* YOUR OBJECTIVE: Establish how many lines in the entries hold the string "Pipeline". The number by itself is the whole answer.

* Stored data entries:
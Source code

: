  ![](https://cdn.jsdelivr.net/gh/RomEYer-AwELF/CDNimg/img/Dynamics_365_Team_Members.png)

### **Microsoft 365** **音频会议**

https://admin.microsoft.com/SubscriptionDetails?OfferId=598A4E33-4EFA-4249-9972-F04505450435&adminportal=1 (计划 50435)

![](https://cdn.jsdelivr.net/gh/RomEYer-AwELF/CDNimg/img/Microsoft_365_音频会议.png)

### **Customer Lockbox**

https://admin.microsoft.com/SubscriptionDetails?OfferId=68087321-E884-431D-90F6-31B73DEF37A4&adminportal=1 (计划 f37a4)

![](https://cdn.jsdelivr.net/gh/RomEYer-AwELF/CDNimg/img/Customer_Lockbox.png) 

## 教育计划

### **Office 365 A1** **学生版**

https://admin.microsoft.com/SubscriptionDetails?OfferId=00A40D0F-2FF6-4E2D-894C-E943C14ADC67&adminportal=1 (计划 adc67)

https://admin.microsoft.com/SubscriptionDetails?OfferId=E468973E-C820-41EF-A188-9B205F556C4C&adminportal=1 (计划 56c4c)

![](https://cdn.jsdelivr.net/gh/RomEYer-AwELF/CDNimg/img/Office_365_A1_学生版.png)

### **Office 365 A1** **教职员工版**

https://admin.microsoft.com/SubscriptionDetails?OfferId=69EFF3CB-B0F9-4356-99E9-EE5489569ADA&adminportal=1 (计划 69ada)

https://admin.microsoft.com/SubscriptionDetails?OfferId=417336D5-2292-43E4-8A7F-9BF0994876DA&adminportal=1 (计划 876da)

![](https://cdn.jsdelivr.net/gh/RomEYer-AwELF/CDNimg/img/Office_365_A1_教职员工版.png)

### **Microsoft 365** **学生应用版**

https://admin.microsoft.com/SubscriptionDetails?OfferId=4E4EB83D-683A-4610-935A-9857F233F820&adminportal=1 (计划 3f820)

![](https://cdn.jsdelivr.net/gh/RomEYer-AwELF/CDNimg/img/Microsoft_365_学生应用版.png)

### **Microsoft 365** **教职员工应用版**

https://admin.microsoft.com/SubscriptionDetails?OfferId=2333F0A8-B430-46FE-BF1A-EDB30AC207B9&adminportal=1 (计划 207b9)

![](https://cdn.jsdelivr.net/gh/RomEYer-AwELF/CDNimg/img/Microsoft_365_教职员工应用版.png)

==

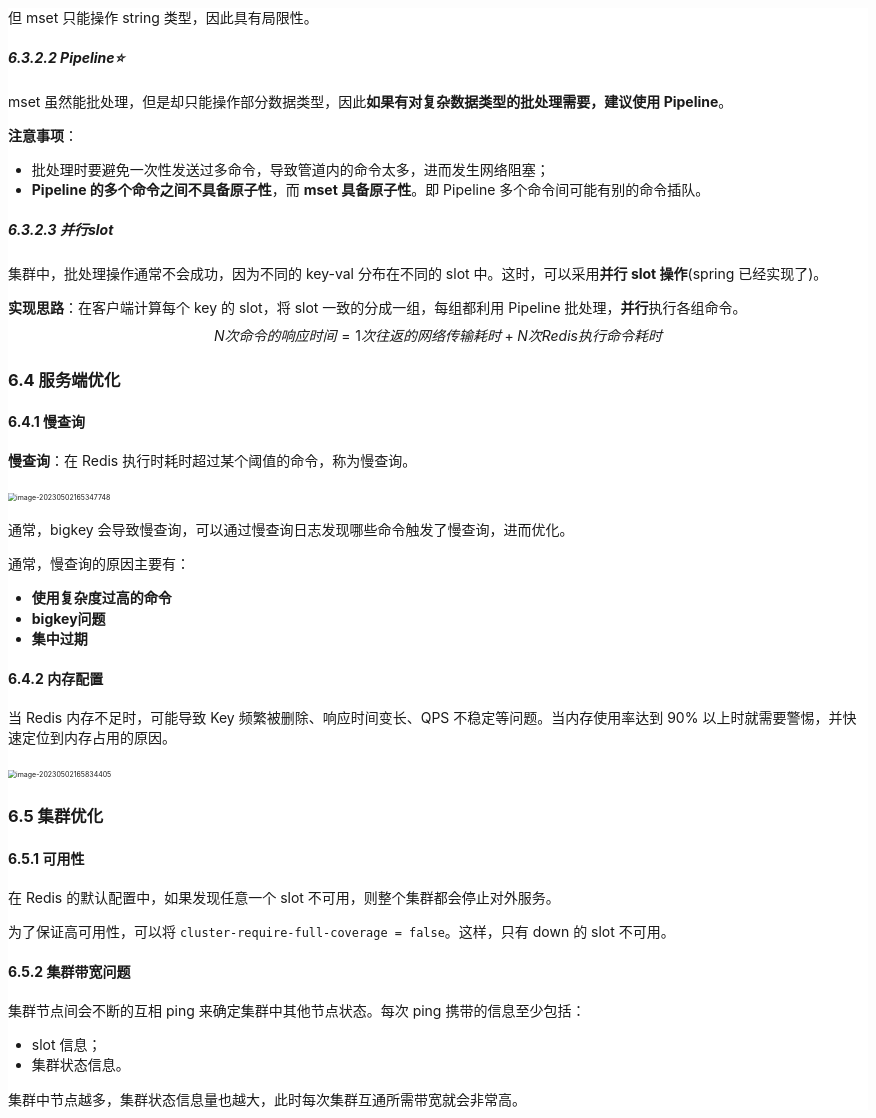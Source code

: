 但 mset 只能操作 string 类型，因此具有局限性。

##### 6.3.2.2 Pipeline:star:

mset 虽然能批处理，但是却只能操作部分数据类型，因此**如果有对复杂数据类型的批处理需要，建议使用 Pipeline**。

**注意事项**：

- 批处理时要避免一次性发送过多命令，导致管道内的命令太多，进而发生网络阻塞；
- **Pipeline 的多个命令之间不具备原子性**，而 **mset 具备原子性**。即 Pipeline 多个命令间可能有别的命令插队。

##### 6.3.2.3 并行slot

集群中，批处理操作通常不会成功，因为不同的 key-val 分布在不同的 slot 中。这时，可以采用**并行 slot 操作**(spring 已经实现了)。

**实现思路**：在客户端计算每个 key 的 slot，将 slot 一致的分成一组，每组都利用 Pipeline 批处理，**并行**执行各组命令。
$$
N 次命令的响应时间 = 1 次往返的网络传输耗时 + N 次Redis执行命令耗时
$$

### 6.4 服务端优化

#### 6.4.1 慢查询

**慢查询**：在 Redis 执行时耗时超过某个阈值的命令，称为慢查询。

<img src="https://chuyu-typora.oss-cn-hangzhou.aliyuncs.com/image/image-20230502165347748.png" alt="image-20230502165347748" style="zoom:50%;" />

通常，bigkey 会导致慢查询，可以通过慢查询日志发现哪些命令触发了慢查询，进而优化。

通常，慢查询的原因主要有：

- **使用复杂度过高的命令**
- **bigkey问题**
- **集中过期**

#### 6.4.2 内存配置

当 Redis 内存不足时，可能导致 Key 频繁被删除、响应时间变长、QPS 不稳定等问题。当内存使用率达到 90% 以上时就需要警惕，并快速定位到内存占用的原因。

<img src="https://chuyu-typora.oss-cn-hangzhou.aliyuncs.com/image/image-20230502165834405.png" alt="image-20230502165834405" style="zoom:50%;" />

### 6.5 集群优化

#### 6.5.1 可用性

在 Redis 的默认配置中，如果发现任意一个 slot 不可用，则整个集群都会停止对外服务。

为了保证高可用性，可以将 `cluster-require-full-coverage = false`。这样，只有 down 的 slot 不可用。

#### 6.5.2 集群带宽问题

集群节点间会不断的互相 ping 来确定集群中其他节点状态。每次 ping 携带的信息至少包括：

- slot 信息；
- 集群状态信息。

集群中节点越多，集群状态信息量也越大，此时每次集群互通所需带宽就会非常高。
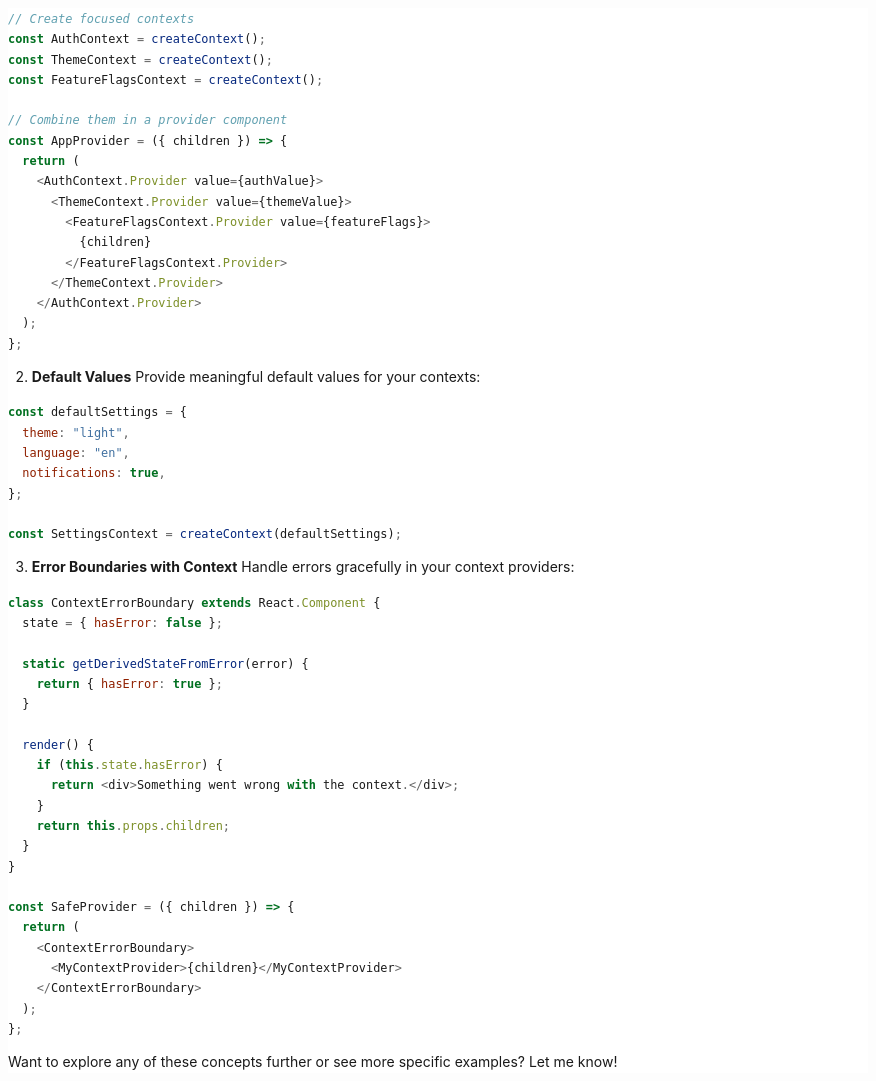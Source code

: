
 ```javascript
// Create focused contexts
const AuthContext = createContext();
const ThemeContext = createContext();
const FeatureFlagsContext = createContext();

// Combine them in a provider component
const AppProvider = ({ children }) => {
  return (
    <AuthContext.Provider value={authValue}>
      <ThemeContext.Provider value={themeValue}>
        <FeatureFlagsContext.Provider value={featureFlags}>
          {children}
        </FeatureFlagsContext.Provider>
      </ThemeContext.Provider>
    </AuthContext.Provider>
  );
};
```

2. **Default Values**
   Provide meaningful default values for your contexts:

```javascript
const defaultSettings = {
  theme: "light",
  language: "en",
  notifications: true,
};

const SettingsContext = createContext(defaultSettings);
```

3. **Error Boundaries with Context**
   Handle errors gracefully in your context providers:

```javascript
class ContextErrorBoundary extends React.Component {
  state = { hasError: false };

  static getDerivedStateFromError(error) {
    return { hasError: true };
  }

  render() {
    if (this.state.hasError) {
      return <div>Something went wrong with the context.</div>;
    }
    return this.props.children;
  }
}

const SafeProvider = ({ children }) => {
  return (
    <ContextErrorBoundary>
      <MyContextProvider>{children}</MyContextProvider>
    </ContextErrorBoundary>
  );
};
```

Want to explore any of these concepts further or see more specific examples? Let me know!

* RESPONSE: 4